Illustrated by Motoichiro Takebe
高橋豊:訳/武部本一郎:画/森優:解説 早川書房/ハヤカワ文庫特別版SF101 /1971.08.31初版/389頁
story/あらすじ
イギリスの若い貴族とその妻が、任地へ向かう途中船上で反乱にあい、アフリカ大陸のとある浜辺に置き去りにされた。2世誕生の喜びもつかの間、彼らはたび重なる不幸に打ちのめされあえなく世を去る。
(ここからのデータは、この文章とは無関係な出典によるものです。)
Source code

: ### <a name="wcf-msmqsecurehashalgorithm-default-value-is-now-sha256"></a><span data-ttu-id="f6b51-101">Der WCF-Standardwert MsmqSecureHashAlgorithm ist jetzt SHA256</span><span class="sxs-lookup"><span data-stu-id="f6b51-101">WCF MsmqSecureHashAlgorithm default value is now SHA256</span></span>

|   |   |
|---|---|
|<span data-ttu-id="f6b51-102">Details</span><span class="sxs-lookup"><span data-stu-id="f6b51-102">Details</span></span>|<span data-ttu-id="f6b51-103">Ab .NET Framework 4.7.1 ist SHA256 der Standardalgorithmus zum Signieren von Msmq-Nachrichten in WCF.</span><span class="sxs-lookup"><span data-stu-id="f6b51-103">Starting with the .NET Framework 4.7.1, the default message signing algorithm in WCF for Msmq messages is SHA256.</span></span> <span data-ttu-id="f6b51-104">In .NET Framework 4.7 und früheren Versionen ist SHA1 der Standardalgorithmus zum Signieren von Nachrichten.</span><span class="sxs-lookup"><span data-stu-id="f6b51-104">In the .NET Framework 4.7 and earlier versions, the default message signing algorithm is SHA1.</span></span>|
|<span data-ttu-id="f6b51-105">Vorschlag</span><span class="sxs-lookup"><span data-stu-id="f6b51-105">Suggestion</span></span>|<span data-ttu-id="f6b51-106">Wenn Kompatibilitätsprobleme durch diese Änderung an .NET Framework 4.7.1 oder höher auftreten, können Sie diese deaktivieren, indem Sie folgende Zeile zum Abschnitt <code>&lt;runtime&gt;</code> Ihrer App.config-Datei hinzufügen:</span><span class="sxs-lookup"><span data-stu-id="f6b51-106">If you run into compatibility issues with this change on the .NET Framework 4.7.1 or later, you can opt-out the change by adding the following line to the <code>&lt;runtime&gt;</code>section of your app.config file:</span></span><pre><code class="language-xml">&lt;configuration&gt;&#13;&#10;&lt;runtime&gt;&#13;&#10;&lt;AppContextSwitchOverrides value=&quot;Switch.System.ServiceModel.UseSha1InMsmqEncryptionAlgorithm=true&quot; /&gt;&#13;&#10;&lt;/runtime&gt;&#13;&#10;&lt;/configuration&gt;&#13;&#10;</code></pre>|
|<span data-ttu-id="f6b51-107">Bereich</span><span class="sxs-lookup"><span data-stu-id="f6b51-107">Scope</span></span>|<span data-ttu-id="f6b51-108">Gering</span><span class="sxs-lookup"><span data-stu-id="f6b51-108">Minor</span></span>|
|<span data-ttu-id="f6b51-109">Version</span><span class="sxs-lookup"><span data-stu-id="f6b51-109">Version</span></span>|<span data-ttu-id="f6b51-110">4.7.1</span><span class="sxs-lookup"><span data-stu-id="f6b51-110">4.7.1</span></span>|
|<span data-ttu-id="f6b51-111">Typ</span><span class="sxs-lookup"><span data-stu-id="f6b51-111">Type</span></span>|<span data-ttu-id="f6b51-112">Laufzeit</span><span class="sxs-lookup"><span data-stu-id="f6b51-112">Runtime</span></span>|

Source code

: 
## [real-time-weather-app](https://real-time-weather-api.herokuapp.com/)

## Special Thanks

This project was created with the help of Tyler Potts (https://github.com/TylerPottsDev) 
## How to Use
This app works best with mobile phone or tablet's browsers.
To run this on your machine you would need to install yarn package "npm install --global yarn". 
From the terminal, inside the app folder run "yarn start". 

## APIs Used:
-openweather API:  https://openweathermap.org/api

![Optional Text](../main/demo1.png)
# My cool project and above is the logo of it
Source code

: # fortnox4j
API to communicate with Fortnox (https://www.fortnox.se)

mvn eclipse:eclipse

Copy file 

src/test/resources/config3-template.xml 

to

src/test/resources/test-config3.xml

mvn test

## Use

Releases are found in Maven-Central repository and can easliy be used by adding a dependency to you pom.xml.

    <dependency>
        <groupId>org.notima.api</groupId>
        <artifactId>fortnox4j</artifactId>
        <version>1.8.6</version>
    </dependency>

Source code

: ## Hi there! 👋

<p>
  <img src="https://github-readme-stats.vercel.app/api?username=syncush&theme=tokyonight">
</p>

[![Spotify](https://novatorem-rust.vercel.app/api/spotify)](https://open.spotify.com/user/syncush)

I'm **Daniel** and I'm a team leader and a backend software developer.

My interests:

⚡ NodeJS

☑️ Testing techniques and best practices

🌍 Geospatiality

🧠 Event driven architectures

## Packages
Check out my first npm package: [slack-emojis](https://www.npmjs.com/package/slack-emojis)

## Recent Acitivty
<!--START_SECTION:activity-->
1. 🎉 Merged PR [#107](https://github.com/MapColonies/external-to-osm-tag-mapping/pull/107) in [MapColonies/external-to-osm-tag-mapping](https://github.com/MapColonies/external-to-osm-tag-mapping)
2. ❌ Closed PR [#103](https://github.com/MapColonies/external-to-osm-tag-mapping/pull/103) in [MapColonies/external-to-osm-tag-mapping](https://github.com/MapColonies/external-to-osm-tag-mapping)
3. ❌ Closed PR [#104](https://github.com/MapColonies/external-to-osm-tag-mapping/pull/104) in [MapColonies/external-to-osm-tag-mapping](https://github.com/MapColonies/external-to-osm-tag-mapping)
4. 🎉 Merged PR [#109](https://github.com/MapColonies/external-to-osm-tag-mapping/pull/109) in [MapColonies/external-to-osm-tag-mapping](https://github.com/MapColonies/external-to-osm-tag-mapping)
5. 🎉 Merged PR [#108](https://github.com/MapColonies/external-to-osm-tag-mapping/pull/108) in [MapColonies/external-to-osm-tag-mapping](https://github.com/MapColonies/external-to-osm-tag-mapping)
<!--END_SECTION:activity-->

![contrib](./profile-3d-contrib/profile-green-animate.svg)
だがその遺児は類人猿に拾われ、密林の奥深くへと消え去った……歳月は流れ、その子ターザンは、密林の厳しい掟のもと、あらゆるものを敵とする孤独な野生児としてたくましく成長するそしてある日、浜辺の小屋に横たわる白骨を見た瞬間から、彼はめまぐるしい流転の運命に巻き込まれていく! 世界の冒険小説史上最大にして永遠のヒーロー、ここに颯爽の登場!
chapters/目次
characters/登場人物
ターザン ジャングルに生きる野性の遺児 グレイストーク卿ジョン・クレイトン イギリスの貴族。ターザンの父 アリス クレイトンの妻。ターザンの母 ブラック・ミッチェル フワルダ号の水夫 カーチャク 類人猿の王 カラ ターザンを育てた雌の類人猿 チュブラット カラの夫 ターコズ チュブラットの息子 アーキミーディス・Q・ポーター教授 アメリカの学者 ジェーン ポーターの娘 サミュエル・T・フィランダー ポーターの秘書兼助手 ウイリアム・セシル・クレイトン グレイストーク卿の後継者。ターザンのいとこ エスメラルダ ポーター家の小間使い ポール・ダルノー中尉 フランスの軍人 ロバート・キャンラー アメリカの実業家
history/初出
Tarzan of the Apes,Oct.1912,All-story magazine
Tarzan of the Apes,1914,A.C.McClurg
comment/コメント
記念すべきターザン・シリーズ第1作。1997年現在、まだ店頭で発見できる、数少ないバローズ作品のひとつ。そのおもしろさはERBの数ある作品群のなかでも群を抜いており、なんといってもターザンの人物設定が絶品だ! これをなくして、世界の冒険小説、というかエンターテインメント、というか、近代アメリカ文学は語れない、というほどの作品だ。これが売れないなんて、日本の読者よ! なんて君たちは罪作りなんだ!
(追記)上の文を書いた当時、児童向けの出版を除けば、店頭で求めることのできるバローズは、ハヤカワ文庫版の本書『類猿人ターザン』と、創元SF文庫版の『時間に忘れられた国』の各1冊しかなかった。それから10年余、ハヤカワ文庫からバローズは消え、創元文庫に収録された『ターザン』もいつしか廃刊。〈火星シリーズ〉全巻を読める状況を嘆くのは間違いなのかもしれないけれど、ターザンが読めないという事実には一抹のさみしさを禁じえない。